In some ways I treasure this second visit with her even more than the first. We began by going over the transcript. She had already looked at it in detail and she knew where she wanted to add things and make changes. We took care of that piece of business within an hour or two. Yet she was still eager for me to stay and talk. She made us lunch, which she was still able to do at that point but only very slowly and with great care. And she talked. She knew I was now living in Sudbury, so she talked about her visits to the city in the 1960s during the great struggles between the United Steel Workers and the Mine Mill union. The latter was an independent and very left-wing union at that time, and in earlier years it had organized all of the mines in Sudbury. The Steel Workers raided them repeatedly in the ’60s, and Mine Mill counter-raided (with the eventual equilibrium of Inco’s workers going with Steel and Falconbridge’s staying with Mine Mill). Too few of Mine Mill’s organizers were francophone, and that in a city that is 30-40% francophone, so Madeleine agreed to come and lend a hand. I also remember her talking about going on the first Quebecois delegation to post-revolution China — two of the other participants in the delegation included then-intellectual and future Prime Minister Pierre Trudeau and future Senator Jacque Hebert. She gave a long, humorous account of the trip, in which Trudeau and Hebert tried their best to ignore her existence — they wrote her out of the book they later published about the voyage — while she, as the one with the most solidly established leftist credentials, was the member of the delegation treated most seriously by their Chinese hosts, which meant that Trudeau and Hebert couldn’t help but depend on her at some moments. Alas, I did not have a recorder running for these stories, but I will always treasure my opportunity to hear them.

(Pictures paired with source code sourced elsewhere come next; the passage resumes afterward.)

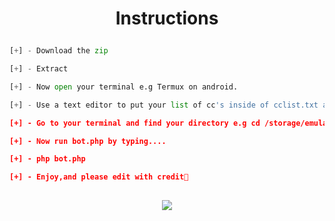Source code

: # <p align="center">Instructions<p>

```py 
[+] - Download the zip

[+] - Extract

[+] - Now open your terminal e.g Termux on android.

[+] - Use a text editor to put your list of cc's inside of cclist.txt and save.

[+] - Go to your terminal and find your directory e.g cd /storage/emulated/0/Download/stripe-cc-checker-terminal-mass .

[+] - Now run bot.php by typing....

[+] - php bot.php

[+] - Enjoy,and please edit with credit🤣
 
```
<p align="center">
<a href="https://t.me/Legend_Userbot" alt="Telegram!"> <img src="https://aleen42.github.io/badges/src/telegram.svg" /> </a>

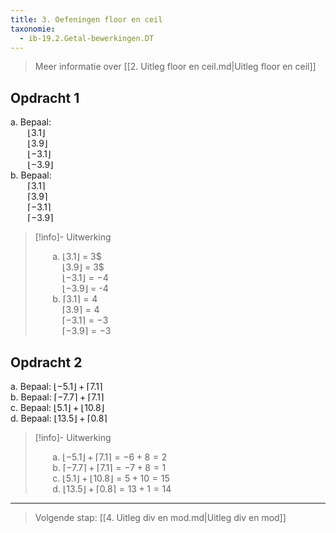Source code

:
 ```yaml
---
title: 3. Oefeningen floor en ceil
taxonomie:
  - ib-19.2.Getal-bewerkingen.DT
---
```


> Meer informatie over [[2. Uitleg floor en ceil.md|Uitleg floor en ceil]]


## Opdracht 1

a. Bepaal: \
&nbsp;&nbsp;&nbsp;&nbsp;&nbsp;&nbsp;
$\lfloor 3.1 \rfloor$ \
&nbsp;&nbsp;&nbsp;&nbsp;&nbsp;&nbsp;
$\lfloor 3.9 \rfloor$ \
&nbsp;&nbsp;&nbsp;&nbsp;&nbsp;&nbsp;
$\lfloor -3.1 \rfloor$ \
&nbsp;&nbsp;&nbsp;&nbsp;&nbsp;&nbsp;
$\lfloor -3.9 \rfloor$ \
b. Bepaal: \
&nbsp;&nbsp;&nbsp;&nbsp;&nbsp;&nbsp;
$\lceil 3.1 \rceil$ \
&nbsp;&nbsp;&nbsp;&nbsp;&nbsp;&nbsp;
$\lceil 3.9 \rceil$ \
&nbsp;&nbsp;&nbsp;&nbsp;&nbsp;&nbsp;
$\lceil -3.1 \rceil$ \
&nbsp;&nbsp;&nbsp;&nbsp;&nbsp;&nbsp;
$\lceil -3.9 \rceil$

> [!info]- Uitwerking
>
> &nbsp;&nbsp;&nbsp;&nbsp;&nbsp;&nbsp;
> a. $\lfloor 3.1 \rfloor$ = 3$ \
> &nbsp;&nbsp;&nbsp;&nbsp;&nbsp;&nbsp;&nbsp;&nbsp;&nbsp;&nbsp;
> $\lfloor 3.9 \rfloor$ = 3$ \
> &nbsp;&nbsp;&nbsp;&nbsp;&nbsp;&nbsp;&nbsp;&nbsp;&nbsp;&nbsp;
> $\lfloor -3.1 \rfloor = -4$ \
> &nbsp;&nbsp;&nbsp;&nbsp;&nbsp;&nbsp;&nbsp;&nbsp;&nbsp;&nbsp;
> $\lfloor -3.9 \rfloor$ = -4 \
> &nbsp;&nbsp;&nbsp;&nbsp;&nbsp;&nbsp;
> b. $\lceil 3.1 \rceil = 4$ \
> &nbsp;&nbsp;&nbsp;&nbsp;&nbsp;&nbsp;&nbsp;&nbsp;&nbsp;&nbsp;
> $\lceil 3.9 \rceil = 4$ \
> &nbsp;&nbsp;&nbsp;&nbsp;&nbsp;&nbsp;&nbsp;&nbsp;&nbsp;&nbsp;
> $\lceil -3.1 \rceil = -3$ \
> &nbsp;&nbsp;&nbsp;&nbsp;&nbsp;&nbsp;&nbsp;&nbsp;&nbsp;&nbsp;
> $\lceil -3.9 \rceil = -3$

## Opdracht 2

a. Bepaal: $\lfloor -5.1 \rfloor + \lceil 7.1 \rceil$ \
b. Bepaal: $\lceil -7.7 \rceil + \lceil 7.1 \rceil$ \
c. Bepaal: $\lfloor 5.1 \rfloor + \lfloor 10.8 \rfloor$ \
d. Bepaal: $\lfloor 13.5 \rfloor + \lceil 0.8 \rceil$

> [!info]- Uitwerking
>
> &nbsp;&nbsp;&nbsp;&nbsp;&nbsp;&nbsp;
> a. $\lfloor -5.1 \rfloor + \lceil 7.1 \rceil= -6 + 8 = 2$ \
> &nbsp;&nbsp;&nbsp;&nbsp;&nbsp;&nbsp;
> b. $\lceil -7.7 \rceil + \lceil 7.1 \rceil = -7 + 8 = 1$ \
> &nbsp;&nbsp;&nbsp;&nbsp;&nbsp;&nbsp;
> c. $\lfloor 5.1 \rfloor + \lfloor 10.8 \rfloor = 5 + 10 = 15$ \
> &nbsp;&nbsp;&nbsp;&nbsp;&nbsp;&nbsp;
> d. $\lfloor 13.5 \rfloor + \lceil 0.8 \rceil = 13 + 1 = 14$

---

> Volgende stap: [[4. Uitleg div en mod.md|Uitleg div en mod]]
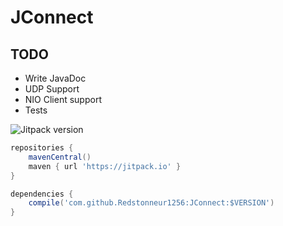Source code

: # JConnect

TODO
-----
* Write JavaDoc
* UDP Support
* NIO Client support
* Tests

![Jitpack version](https://jitpack.io/v/Redstonneur1256/JConnect.svg)
```groovy
repositories {
    mavenCentral()
    maven { url 'https://jitpack.io' }
}

dependencies {
    compile('com.github.Redstonneur1256:JConnect:$VERSION')
}
```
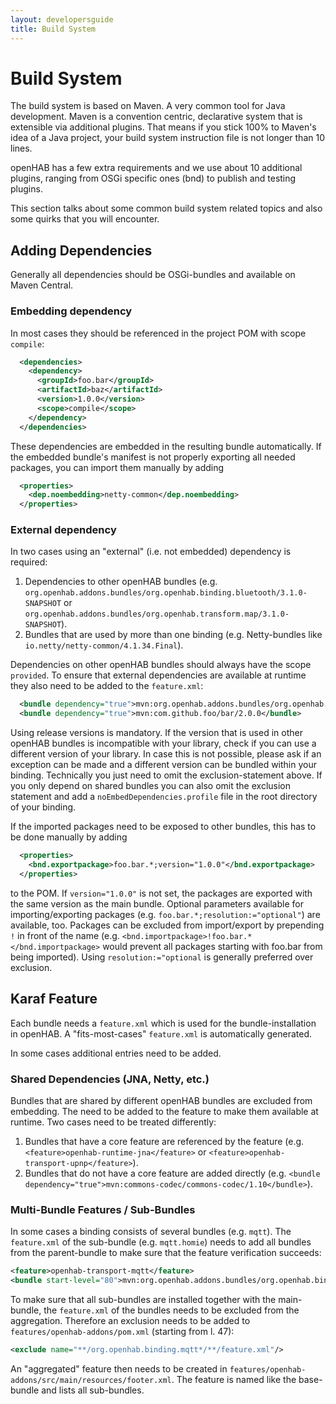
 ```yaml
---
layout: developersguide
title: Build System
---
```


# Build System

The build system is based on Maven.
A very common tool for Java development.
Maven is a convention centric, declarative system that is extensible via additional plugins.
That means if you stick 100% to Maven's idea of a Java project, your build system instruction file is not longer than 10 lines.

openHAB has a few extra requirements and we use about 10 additional plugins,
ranging from OSGi specific ones (bnd) to publish and testing plugins.

This section talks about some common build system related topics and also some quirks that you will encounter.

## Adding Dependencies

Generally all dependencies should be OSGi-bundles and available on Maven Central.

### Embedding dependency

In most cases they should be referenced in the project POM with scope `compile`:

```xml
  <dependencies>
    <dependency>
      <groupId>foo.bar</groupId>
      <artifactId>baz</artifactId>
      <version>1.0.0</version>
      <scope>compile</scope>
    </dependency>
  </dependencies>
```

These dependencies are embedded in the resulting bundle automatically.
If the embedded bundle's manifest is not properly exporting all needed packages, you can import them manually by adding

```xml
  <properties>
    <dep.noembedding>netty-common</dep.noembedding>
  </properties>
```

### External dependency

In two cases using an "external" (i.e. not embedded) dependency is required:

1. Dependencies to other openHAB bundles (e.g. `org.openhab.addons.bundles/org.openhab.binding.bluetooth/3.1.0-SNAPSHOT` or `org.openhab.addons.bundles/org.openhab.transform.map/3.1.0-SNAPSHOT`).
2. Bundles that are used by more than one binding (e.g. Netty-bundles like `io.netty/netty-common/4.1.34.Final`).

Dependencies on other openHAB bundles should always have the scope `provided`.
To ensure that external dependencies are available at runtime they also need to be added to the `feature.xml`:

```xml
  <bundle dependency="true">mvn:org.openhab.addons.bundles/org.openhab.binding.bluetooth/${project.version}</bundle>
  <bundle dependency="true">mvn:com.github.foo/bar/2.0.0</bundle>
```

Using release versions is mandatory.
If the version that is used in other openHAB bundles is incompatible with your library, check if you can use a different version of your library.
In case this is not possible, please ask if an exception can be made and a different version can be bundled within your binding.
Technically you just need to omit the exclusion-statement above.
If you only depend on shared bundles you can also omit the exclusion statement and add a `noEmbedDependencies.profile` file in the root directory of your binding.

If the imported packages need to be exposed to other bundles, this has to be done manually by adding

```xml
  <properties>
    <bnd.exportpackage>foo.bar.*;version="1.0.0"</bnd.exportpackage>
  </properties>
```

to the POM.
If `version="1.0.0"` is not set, the packages are exported with the same version as the main bundle.
Optional parameters available for importing/exporting packages (e.g. `foo.bar.*;resolution:="optional"`) are available, too.
Packages can be excluded from import/export by prepending `!` in front of the name (e.g. `<bnd.importpackage>!foo.bar.*</bnd.importpackage>` would prevent all packages starting with foo.bar from being imported).
Using `resolution:="optional` is generally preferred over exclusion.

## Karaf Feature

Each bundle needs a `feature.xml` which is used for the bundle-installation in openHAB.
A "fits-most-cases" `feature.xml` is automatically generated.

In some cases additional entries need to be added.

### Shared Dependencies (JNA, Netty, etc.)

Bundles that are shared by different openHAB bundles are excluded from embedding.
The need to be added to the feature to make them available at runtime.
Two cases need to be treated differently:

1. Bundles that have a core feature are referenced by the feature (e.g. `<feature>openhab-runtime-jna</feature>` or `<feature>openhab-transport-upnp</feature>`).
1. Bundles that do not have a core feature are added directly (e.g. `<bundle dependency="true">mvn:commons-codec/commons-codec/1.10</bundle>`).

### Multi-Bundle Features / Sub-Bundles

In some cases a binding consists of several bundles (e.g. `mqtt`).
The `feature.xml` of the sub-bundle (e.g. `mqtt.homie`) needs to add all bundles from the parent-bundle to make sure that the feature verification succeeds:

```xml
<feature>openhab-transport-mqtt</feature>
<bundle start-level="80">mvn:org.openhab.addons.bundles/org.openhab.binding.mqtt/${project.version}</bundle>
```

To  make sure that all sub-bundles are installed together with the main-bundle, the `feature.xml` of the bundles needs to be excluded from the aggregation.
Therefore an exclusion needs to be added to `features/openhab-addons/pom.xml` (starting from l. 47):

```xml
<exclude name="**/org.openhab.binding.mqtt*/**/feature.xml"/>
```

An "aggregated" feature then needs to be created in `features/openhab-addons/src/main/resources/footer.xml`.
The feature is named like the base-bundle and lists all sub-bundles.
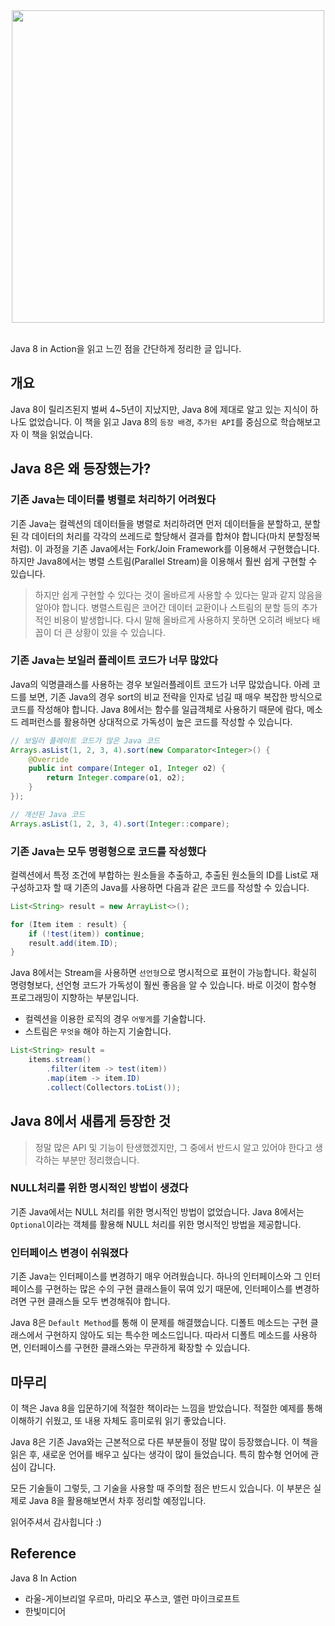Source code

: <div style="text-align: center;">
<img src="http://www.hanbit.co.kr/data/books/B1999551123_l.jpg" height=500px>
</div>
<br>

Java 8 in Action을 읽고 느낀 점을 간단하게 정리한 글 입니다.

## 개요

Java 8이 릴리즈된지 벌써 4~5년이 지났지만, Java 8에 제대로 알고 있는 지식이 하나도 없었습니다. 이 책을 읽고 Java 8의 `등장 배경`, `추가된 API`를 중심으로 학습해보고자 이 책을 읽었습니다.

## Java 8은 왜 등장했는가? 

### 기존 Java는 데이터를 병렬로 처리하기 어려웠다

기존 Java는 컬렉션의 데이터들을 병렬로 처리하려면 먼저 데이터들을 분할하고, 분할된 각 데이터의 처리를 각각의 쓰레드로 할당해서 결과를 합쳐야 합니다(마치 분할정복처럼). 이 과정을 기존 Java에서는 Fork/Join Framework를 이용해서 구현했습니다. 하지만 Java8에서는 병렬 스트림(Parallel Stream)을 이용해서 훨씬 쉽게 구현할 수 있습니다.

> 하지만 쉽게 구현할 수 있다는 것이 올바르게 사용할 수 있다는 말과 같지 않음을 알아야 합니다. 병렬스트림은 코어간 데이터 교환이나 스트림의 분할 등의 추가적인 비용이 발생합니다. 다시 말해 올바르게 사용하지 못하면 오히려 배보다 배꼽이 더 큰 상황이 있을 수 있습니다.


### 기존 Java는 보일러 플레이트 코드가 너무 많았다

Java의 익명클래스를 사용하는 경우 보일러플레이트 코드가 너무 많았습니다. 아레 코드를 보면, 기존 Java의 경우 sort의 비교 전략을 인자로 넘길 때 매우 복잡한 방식으로 코드를 작성해야 합니다. Java 8에서는 함수를 일급객체로 사용하기 때문에 람다, 메소드 레퍼런스를 활용하면 상대적으로 가독성이 높은 코드를 작성할 수 있습니다.

```java
// 보일러 플레이트 코드가 많은 Java 코드
Arrays.asList(1, 2, 3, 4).sort(new Comparator<Integer>() {
    @Override
    public int compare(Integer o1, Integer o2) {
        return Integer.compare(o1, o2);
    }
});

// 개선된 Java 코드
Arrays.asList(1, 2, 3, 4).sort(Integer::compare);
```


### 기존 Java는 모두 명령형으로 코드를 작성했다

컬렉션에서 특정 조건에 부합하는 원소들을 추출하고, 추출된 원소들의 ID를 List로 재구성하고자 할 때 기존의 Java를 사용하면 다음과 같은 코드를 작성할 수 있습니다.

```java
List<String> result = new ArrayList<>();

for (Item item : result) {
    if (!test(item)) continue;
    result.add(item.ID);
}
```

Java 8에서는 Stream을 사용하면 `선언형`으로 명시적으로 표현이 가능합니다. 확실히 명령형보다, 선언형 코드가 가독성이 훨씬 좋음을 알 수 있습니다. 바로 이것이 함수형 프로그래밍이 지향하는 부분입니다. 
- 컬렉션을 이용한 로직의 경우 `어떻게`를 기술합니다.
- 스트림은 `무엇을` 해야 하는지 기술합니다.


```java
List<String> result = 
    items.stream()
        .filter(item -> test(item))
        .map(item -> item.ID)
        .collect(Collectors.toList());
```

## Java 8에서 새롭게 등장한 것

> 정말 많은 API 및 기능이 탄생했겠지만, 그 중에서 반드시 알고 있어야 한다고 생각하는 부분만 정리했습니다.


### NULL처리를 위한 명시적인 방법이 생겼다

기존 Java에서는 NULL 처리를 위한 명시적인 방법이 없었습니다. Java 8에서는 `Optional`이라는 객체를 활용해 NULL 처리를 위한 명시적인 방법을 제공합니다.

### 인터페이스 변경이 쉬워졌다

기존 Java는 인터페이스를 변경하기 매우 어려웠습니다. 하나의 인터페이스와 그 인터페이스를 구현하는 많은 수의 구현 클래스들이 묶여 있기 때문에, 인터페이스를 변경하려면 구현 클래스들 모두 변경해줘야 합니다.

Java 8은 `Default Method`를 통해 이 문제를 해결했습니다. 디폴트 메소드는 구현 클래스에서 구현하지 않아도 되는 특수한 메소드입니다. 따라서 디폴트 메소드를 사용하면, 인터페이스를 구현한 클래스와는 무관하게 확장할 수 있습니다.


## 마무리

이 책은 Java 8을 입문하기에 적절한 책이라는 느낌을 받았습니다. 적절한 예제를 통해 이해하기 쉬웠고, 또 내용 자체도 흥미로워 읽기 좋았습니다.

Java 8은 기존 Java와는 근본적으로 다른 부분들이 정말 많이 등장했습니다. 이 책을 읽은 후, 새로운 언어를 배우고 싶다는 생각이 많이 들었습니다. 특히 함수형 언어에 관심이 갑니다.

모든 기술들이 그렇듯, 그 기술을 사용할 때 주의할 점은 반드시 있습니다. 이 부분은 실제로 Java 8을 활용해보면서 차후 정리할 예정입니다. 

읽어주셔서 감사힙니다 :)

## Reference

Java 8 In Action 
- 라울-게이브리얼 우르마, 마리오 푸스코, 앨런 마이크로프트
- 한빛미디어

We didn’t keep in touch much after that, but I’ve occasionally heard snippets of how she’s doing via my partner, who by chance happened to develop professional connections with a couple of the women who were, for awhile, part of the informal feminist circle of care-provision for Madeleine. (One of those women is also the daughter of the man who was Madeleine’s lawyer in the long-ago seditious conspiracy case.) I knew Madeleine’s health had been deteriorating over a number of years and that various aspects of her circumstances had become difficult, but I knew few details. And now, after a long and full life, I am sorry to hear that she is gone. Not many young activists know her name, I suspect, but she was truly an inspirational figure in the 20th century social movements of northern Turtle Island, and her life has much to teach us.
Along with my own work that talks about some of her involvement in movements, you might also be interested in checking out this collection of material about her from 2005, this biography of her late husband and co-organizer published in 1980, and also Judy Rebick’s oral history of the Canadian women’s movement, which included material from an interview with Madeleine about some of her feminist involvement.